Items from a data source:
Start of Block
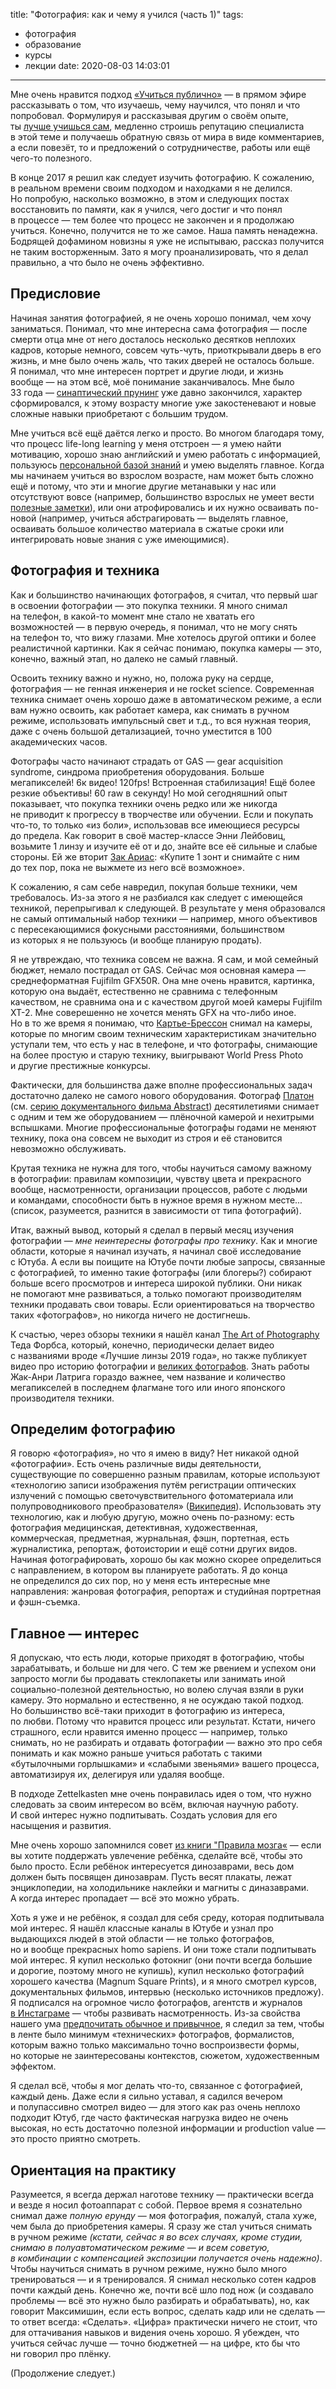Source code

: title: "Фотография: как и чему я учился (часть 1)"
tags:
  - фотография
  - образование
  - курсы
  - лекции
date: 2020-08-03 14:03:01
---

Мне очень нравится подход [«Учиться публично»](https://verbaltovisual.mn.co/plans/40059)&nbsp;&mdash; в&nbsp;прямом эфире рассказывать о&nbsp;том, что изучаешь, чему научился, что понял и&nbsp;что попробовал. Формулируя и&nbsp;рассказывая другим о&nbsp;своём опыте, ты&nbsp;[лучше учишься сам](https://ru.wikipedia.org/wiki/%D0%A3%D1%87%D0%B5%D0%BD%D0%B8%D0%B5_%D1%87%D0%B5%D1%80%D0%B5%D0%B7_%D0%BE%D0%B1%D1%83%D1%87%D0%B5%D0%BD%D0%B8%D0%B5), медленно строишь репутацию специалиста в&nbsp;этой теме и&nbsp;получаешь обратную связь от&nbsp;мира в&nbsp;виде комментариев, а&nbsp;если повезёт, то&nbsp;и&nbsp;предложений о&nbsp;сотрудничестве, работы или ещё чего-то полезного.

В&nbsp;конце 2017&nbsp;я решил как следует изучить фотографию. К&nbsp;сожалению, в&nbsp;реальном времени своим подходом и&nbsp;находками я&nbsp;не&nbsp;делился. Но&nbsp;попробую, насколько возможно, в&nbsp;этом и&nbsp;следующих постах восстановить по&nbsp;памяти, как я&nbsp;учился, чего достиг и&nbsp;что понял в&nbsp;процессе&nbsp;&mdash; тем более что процесс не&nbsp;закончен и&nbsp;я&nbsp;продолжаю учиться. Конечно, получится не&nbsp;то&nbsp;же самое. Наша память ненадежна. Бодрящей дофамином новизны я&nbsp;уже не&nbsp;испытываю, рассказ получится не&nbsp;таким восторженным. Зато я&nbsp;могу проанализировать, что я&nbsp;делал правильно, а&nbsp;что было не&nbsp;очень эффективно.


## Предисловие

Начиная занятия фотографией, я&nbsp;не&nbsp;очень хорошо понимал, чем хочу заниматься. Понимал, что мне интересна сама фотография&nbsp;&mdash; после смерти отца мне от&nbsp;него досталось несколько десятков неплохих кадров, которые немного, совсем чуть-чуть, приоткрывали дверь в&nbsp;его жизнь, и&nbsp;мне было очень жаль, что таких дверей не&nbsp;осталось больше. Я&nbsp;понимал, что мне интересен портрет и&nbsp;другие люди, и&nbsp;жизнь вообще&nbsp;&mdash; на&nbsp;этом всё, моё понимание заканчивалось. Мне было 33&nbsp;года&nbsp;&mdash; [синаптический прунинг](https://ru.wikipedia.org/wiki/%D0%A1%D0%B8%D0%BD%D0%B0%D0%BF%D1%82%D0%B8%D1%87%D0%B5%D1%81%D0%BA%D0%B8%D0%B9_%D0%BF%D1%80%D1%83%D0%BD%D0%B8%D0%BD%D0%B3) уже давно закончился, характер сформировался, к&nbsp;этому возрасту многие уже закостеневают и&nbsp;новые сложные навыки приобретают с&nbsp;большим трудом. 

Мне учиться всё ещё даётся легко и&nbsp;просто. Во&nbsp;многом благодаря тому, что процесс life-long learning у&nbsp;меня отстроен&nbsp;&mdash; я&nbsp;умею найти мотивацию, хорошо знаю английский и&nbsp;умею работать с&nbsp;информацией, пользуюсь [персональной базой знаний](https://glebkalinin.ru/thinking-tools/) и&nbsp;умею выделять главное. Когда мы&nbsp;начинаем учиться во&nbsp;взрослом возрасте, нам может быть сложно ещё и&nbsp;потому, что эти и&nbsp;многие другие метанавыки у&nbsp;нас или отсутствуют вовсе (например, большинство взрослых не&nbsp;умеет вести [полезные заметки](/thinking-tools/)), или они атрофировались и&nbsp;их&nbsp;нужно осваивать по-новой (например, учиться абстрагировать&nbsp;&mdash; выделять главное, осваивать большое количество материала в&nbsp;сжатые сроки или интегрировать новые знания с&nbsp;уже имеющимися).



## Фотография и&nbsp;техника

Как и&nbsp;большинство начинающих фотографов, я&nbsp;считал, что первый шаг в&nbsp;освоении фотографии&nbsp;&mdash; это покупка техники. Я&nbsp;много снимал на&nbsp;телефон, в&nbsp;какой-то момент мне стало не&nbsp;хватать его возможностей&nbsp;&mdash; в&nbsp;первую очередь, я&nbsp;понимал, что не&nbsp;могу снять на&nbsp;телефон&nbsp;то, что вижу глазами. Мне хотелось другой оптики и&nbsp;более реалистичной картинки. Как я&nbsp;сейчас понимаю, покупка камеры&nbsp;&mdash; это, конечно, важный этап, но&nbsp;далеко не&nbsp;самый главный. 

Освоить технику важно и&nbsp;нужно, но, положа руку на&nbsp;сердце, фотография&nbsp;&mdash; не&nbsp;генная инженерия и&nbsp;не&nbsp;rocket science. Современная техника снимает очень хорошо даже в&nbsp;автоматическом режиме, а&nbsp;если вам нужно освоить, как работает камера, как снимать в&nbsp;ручном режиме, использовать импульсный свет и&nbsp;т.д., то&nbsp;вся нужная теория, даже с&nbsp;очень большой детализацией, точно уместится в&nbsp;100 академических часов.

Фотографы часто начинают страдать от&nbsp;GAS&nbsp;&mdash; gear acquisition syndrome, синдрома приобретения оборудования. Больше мегапикселей! 6к&nbsp;видео! 120fps! Встроенная стабилизация! Ещё более резкие объективы! 60&nbsp;raw в&nbsp;секунду! Но&nbsp;мой сегодняшний опыт показывает, что покупка техники очень редко или&nbsp;же никогда не&nbsp;приводит к&nbsp;прогрессу в&nbsp;творчестве или обучении. Если и&nbsp;покупать что-то, то&nbsp;только &laquo;из&nbsp;боли&raquo;, использовав все имеющиеся ресурсы до&nbsp;предела. Как говорит в&nbsp;своё мастер-классе Энни Лейбовиц, возьмите 1&nbsp;линзу и&nbsp;изучите её&nbsp;от&nbsp;и&nbsp;до, знайте все её&nbsp;сильные и&nbsp;слабые стороны. Ей&nbsp;же вторит [Зак Ариас](https://www.zackarias.com/): &laquo;Купите 1&nbsp;зонт и&nbsp;снимайте с&nbsp;ним до&nbsp;тех пор, пока не&nbsp;выжмете из&nbsp;него всё возможное&raquo;.

К&nbsp;сожалению, я&nbsp;сам себе навредил, покупая больше техники, чем требовалось. Из-за этого я&nbsp;не&nbsp;разбиался как следует с&nbsp;имеющейся техникой, перепрыгивал к&nbsp;следующей. В&nbsp;результате у&nbsp;меня образовался не&nbsp;самый оптимальный набор техники&nbsp;&mdash; например, много объективов с&nbsp;пересекающимися фокусными расстояниями, большинством из&nbsp;которых я&nbsp;не&nbsp;пользуюсь (и&nbsp;вообще планирую продать).

Я&nbsp;не&nbsp;утвреждаю, что техника совсем не&nbsp;важна. Я&nbsp;сам, и&nbsp;мой семейный бюджет, немало пострадал от&nbsp;GAS. Сейчас моя основная камера&nbsp;&mdash; среднеформатная Fujifilm GFX50R. Она мне очень нравится, картинка, которую она выдаёт, естественно не&nbsp;сравнима с&nbsp;телефонным качеством, не&nbsp;сравнима она и&nbsp;с&nbsp;качеством другой моей камеры Fujifilm XT-2. Мне соверешенно не&nbsp;хочется менять GFX на&nbsp;что-либо иное. Но&nbsp;в&nbsp;то&nbsp;же время я&nbsp;понимаю, что [Картье-Брессон](https://ru.wikipedia.org/wiki/%D0%9A%D0%B0%D1%80%D1%82%D1%8C%D0%B5-%D0%91%D1%80%D0%B5%D1%81%D1%81%D0%BE%D0%BD,_%D0%90%D0%BD%D1%80%D0%B8) снимал на&nbsp;камеры, которые по&nbsp;многим своим техническим характеристикам значительно уступали тем, что есть у&nbsp;нас в&nbsp;телефоне, и&nbsp;что фотографы, снимающие на&nbsp;более простую и&nbsp;старую технику, выигрывают World Press Photo и&nbsp;другие престижные конкурсы.

Фактически, для большинства даже вполне профессиональных задач достаточно далеко не&nbsp;самого нового оборудования. Фотограф [Платон](http://www.platonphoto.com/) (см. [серию документального фильма Abstract](https://www.youtube.com/watch?v=BDpqt-haLLM)) десятилетиями снимает с&nbsp;одним и&nbsp;тем&nbsp;же оборудованием&nbsp;&mdash; плёночной камерой и&nbsp;нехитрыми вспышками. Многие профессиональные фотографы годами не&nbsp;меняют технику, пока она совсем не&nbsp;выходит из&nbsp;строя и&nbsp;её&nbsp;становится невозможно обслуживать. 

Крутая техника не&nbsp;нужна для того, чтобы научиться самому важному в&nbsp;фотографии: правилам композиции, чувству цвета и&nbsp;прекрасного вообще, насмотренности, организации процессов, работе с&nbsp;людьми и&nbsp;командами, способности быть в&nbsp;нужное время в&nbsp;нужном месте... (список, разумеется, разнится в&nbsp;зависимости от&nbsp;типа фотографий).

Итак, важный вывод, который я&nbsp;сделал в&nbsp;первый месяц изучения фотографии&nbsp;&mdash; *мне неинтересны фотографы про технику*. Как и&nbsp;многие области, которые я&nbsp;начинал изучать, я&nbsp;начинал своё исследование с&nbsp;Ютуба. А&nbsp;если вы&nbsp;поищите на&nbsp;Ютубе почти любые запросы, связанные с&nbsp;фотографией, то&nbsp;именно такие фотографы (или блогеры?) собирают больше всего просмотров и&nbsp;интереса широкой публики. Они никак не&nbsp;помогают мне развиваться, а&nbsp;только помогают производителям техники продавать свои товары. Если ориентироваться на&nbsp;творчество таких &laquo;фотографов&raquo;, но&nbsp;никогда ничего не&nbsp;достигнешь.

К&nbsp;счастью, через обзоры техники я&nbsp;нашёл канал [The Art of&nbsp;Photography](https://www.youtube.com/user/theartofphotography) Теда Форбса, который, конечно, периодически делает видео с&nbsp;названиями вроде &laquo;Лучшие линзы 2019&nbsp;года&raquo;, но&nbsp;также публикует видео про историю фотографии&nbsp;и [великих фотографов](https://www.youtube.com/playlist?list=PLGEE7pGLuppS6Wn-FHetQPfo0QbeDiTYe). Знать работы Жак-Анри Латрига гораздо важнее, чем название и&nbsp;количество мегапикселей в&nbsp;последнем флагмане того или иного японского производителя техники.


## Определим фотографию

Я&nbsp;говорю &laquo;фотография&raquo;, но&nbsp;что я&nbsp;имею в&nbsp;виду? Нет никакой одной &laquo;фотографии&raquo;. Есть очень различные виды деятельности, существующие по&nbsp;совершенно разным правилам, которые используют &laquo;технологию записи изображения путём регистрации оптических излучений с&nbsp;помощью светочувствительного фотоматериала или полупроводникового преобразователя&raquo; ([Википедия](https://ru.wikipedia.org/wiki/%D0%A4%D0%BE%D1%82%D0%BE%D0%B3%D1%80%D0%B0%D1%84%D0%B8%D1%8F)). Использовать эту технологию, как и&nbsp;любую другую, можно очень по-разному: есть фотография медицинская, детективная, художественная, коммерческая, предметная, журнальная, фэшн, портетная, есть журналистика, репортаж, фотоистории и&nbsp;ещё сотни других видов. Начиная фотографировать, хорошо&nbsp;бы как можно скорее определиться с&nbsp;направлением, в&nbsp;котором вы&nbsp;планируете работать. Я&nbsp;до&nbsp;конца не&nbsp;определился до&nbsp;сих пор, но&nbsp;у&nbsp;меня есть интересные мне направления: жанровая фотография, репортаж и&nbsp;студийная портретная и&nbsp;фэшн-съемка.


## Главное&nbsp;&mdash; интерес

Я&nbsp;допускаю, что есть люди, которые приходят в&nbsp;фотографию, чтобы зарабатывать, и&nbsp;больше ни&nbsp;для чего. С&nbsp;тем&nbsp;же рвением и&nbsp;успехом они запросто могли&nbsp;бы продавать стеклопакеты или занимать иной социально-полезной деятельностью, но&nbsp;волею случая взяли в&nbsp;руки камеру. Это нормально и&nbsp;естественно, я&nbsp;не&nbsp;осуждаю такой подход. Но&nbsp;большинство всё-таки приходит в&nbsp;фотографию из&nbsp;интереса, по&nbsp;любви. Потому что нравится процесс или результат. Кстати, ничего страшного, если нравится именно процесс&nbsp;&mdash; например, только снимать, но&nbsp;не&nbsp;разбирать и&nbsp;отдавать фотографии&nbsp;&mdash; важно это про себя понимать и&nbsp;как можно раньше учиться работать с&nbsp;такими &laquo;бутылочными горлышками&raquo; и&nbsp;&laquo;слабыми звеньями&raquo; вашего процесса, автоматизируя&nbsp;их, делегируя или удаляя вообще. 

В&nbsp;подходе Zettelkasten мне очень понравилась идея о&nbsp;том, что нужно следовать за&nbsp;своим интересом во&nbsp;всём, включая научную работу. И&nbsp;свой интерес нужно подпитывать. Создать условия для его насыщения и&nbsp;развития. 

Мне очень хорошо запомнился совет [из&nbsp;книги &quot;Правила мозга&laquo;](/brain-rules-and-publishing/)&nbsp;&mdash; если вы&nbsp;хотите поддержать увлечение ребёнка, сделайте всё, чтобы это было просто. Если ребёнок интересуется динозаврами, весь дом должен быть посвящен динозаврам. Пусть весят плакаты, лежат энциклопедии, на&nbsp;холодильнике наклейки и&nbsp;магниты с&nbsp;диназаврами. А&nbsp;когда интерес пропадает&nbsp;&mdash; всё это можно убрать.

Хоть я&nbsp;уже и&nbsp;не&nbsp;ребёнок, я&nbsp;создал для себя среду, которая подпитывала мой интерес. Я&nbsp;нашёл классные каналы в&nbsp;Ютубе и&nbsp;узнал про выдающихся людей в&nbsp;этой области&nbsp;&mdash; не&nbsp;только фотографов, но&nbsp;и&nbsp;вообще прекрасных homo sapiens. И&nbsp;они тоже стали подпитывать мой интерес. Я&nbsp;купил несколько фотокниг (они почти всегда большие и&nbsp;дорогие, поэтому много не&nbsp;купишь), купил несколько фотографий хорошего качества (Magnum Square Prints), и&nbsp;я&nbsp;много смотрел курсов, документальных фильмов, интервью (несколько источников предложу). Я&nbsp;подписался на&nbsp;огромное число фотографов, агентств и&nbsp;журналов [в&nbsp;Инстаграме](https://instagram.com/glebkalinin)&nbsp;&mdash; чтобы развивать насмотренность. Из-за свойства нашего ума [предпочитать обычное и&nbsp;привычное](https://glebkalinin.ru/vincent-icke-koinophilia/), я&nbsp;следил за&nbsp;тем, чтобы в&nbsp;ленте было минимум &laquo;технических&raquo; фотографов, формалистов, которым важно только максимально точно воспроизвести формы, но&nbsp;которые не&nbsp;заинтересованы контекстов, сюжетом, художественным эффектом. 

Я&nbsp;сделал всё, чтобы я&nbsp;мог делать что-то, связанное с&nbsp;фотографией, каждый день. Даже если я&nbsp;сильно уставал, я&nbsp;садился вечером и&nbsp;полупассивно смотрел видео&nbsp;&mdash; для этого как раз очень неплохо подходит Ютуб, где часто фактическая нагрузка видео не&nbsp;очень высокая, но&nbsp;есть достаточно полезной информации и&nbsp;production value&nbsp;&mdash; это просто приятно смотреть.

## Ориентация на&nbsp;практику

Разумеется, я&nbsp;всегда держал наготове технику&nbsp;&mdash; практически всегда и&nbsp;везде я&nbsp;носил фотоаппарат с&nbsp;собой. Первое время я&nbsp;сознательно снимал даже *полную ерунду*&nbsp;&mdash; моя фотография, пожалуй, стала хуже, чем была до&nbsp;приобретения камеры. Я&nbsp;сразу&nbsp;же стал учиться снимать в&nbsp;ручном режиме *(кстати, сейчас я&nbsp;во&nbsp;всех случаях, кроме студии, снимаю в&nbsp;полуавтоматическом режиме&nbsp;&mdash; и&nbsp;всем советую, в&nbsp;комбинации с&nbsp;компенсацией экспозиции получается очень надежно)*. Чтобы научиться снимать в&nbsp;ручном режиме, нужно было много тренироваться&nbsp;&mdash; и&nbsp;я&nbsp;тренировался. Я&nbsp;снимал несколько сотен кадров почти каждый день. Конечно&nbsp;же, почти всё шло под нож (и&nbsp;создавало проблемы&nbsp;&mdash; всё это нужно было разбирать и&nbsp;обрабатывать), но, как говорит Максимишин, если есть вопрос, сделать кадр или не&nbsp;сделать&nbsp;&mdash; то&nbsp;ответ всегда: &laquo;Сделать&raquo;. &laquo;Цифра&raquo; практически ничего не&nbsp;стоит, что для оттачивания навыков и&nbsp;видения очень хорошо. Я&nbsp;убежден, что учиться сейчас лучше&nbsp;&mdash; точно бюджетней&nbsp;&mdash; на&nbsp;цифре, кто&nbsp;бы что ни&nbsp;говорил про плёнку.

(Продолжение следует.)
End of Block
What is needed is an exact retyping of the lines from the start of the data through the line with "Мне очень нравится подход", with both end lines kept and every picture left out.

#### Reply to the exercise
Source code

: title: "Фотография: как и чему я учился (часть 1)"
tags:
  - фотография
  - образование
  - курсы
  - лекции
date: 2020-08-03 14:03:01
---

Мне очень нравится подход [«Учиться публично»](https://verbaltovisual.mn.co/plans/40059)&nbsp;&mdash; в&nbsp;прямом эфире рассказывать о&nbsp;том, что изучаешь, чему научился, что понял и&nbsp;что попробовал. Формулируя и&nbsp;рассказывая другим о&nbsp;своём опыте, ты&nbsp;[лучше учишься сам](https://ru.wikipedia.org/wiki/%D0%A3%D1%87%D0%B5%D0%BD%D0%B8%D0%B5_%D1%87%D0%B5%D1%80%D0%B5%D0%B7_%D0%BE%D0%B1%D1%83%D1%87%D0%B5%D0%BD%D0%B8%D0%B5), медленно строишь репутацию специалиста в&nbsp;этой теме и&nbsp;получаешь обратную связь от&nbsp;мира в&nbsp;виде комментариев, а&nbsp;если повезёт, то&nbsp;и&nbsp;предложений о&nbsp;сотрудничестве, работы или ещё чего-то полезного.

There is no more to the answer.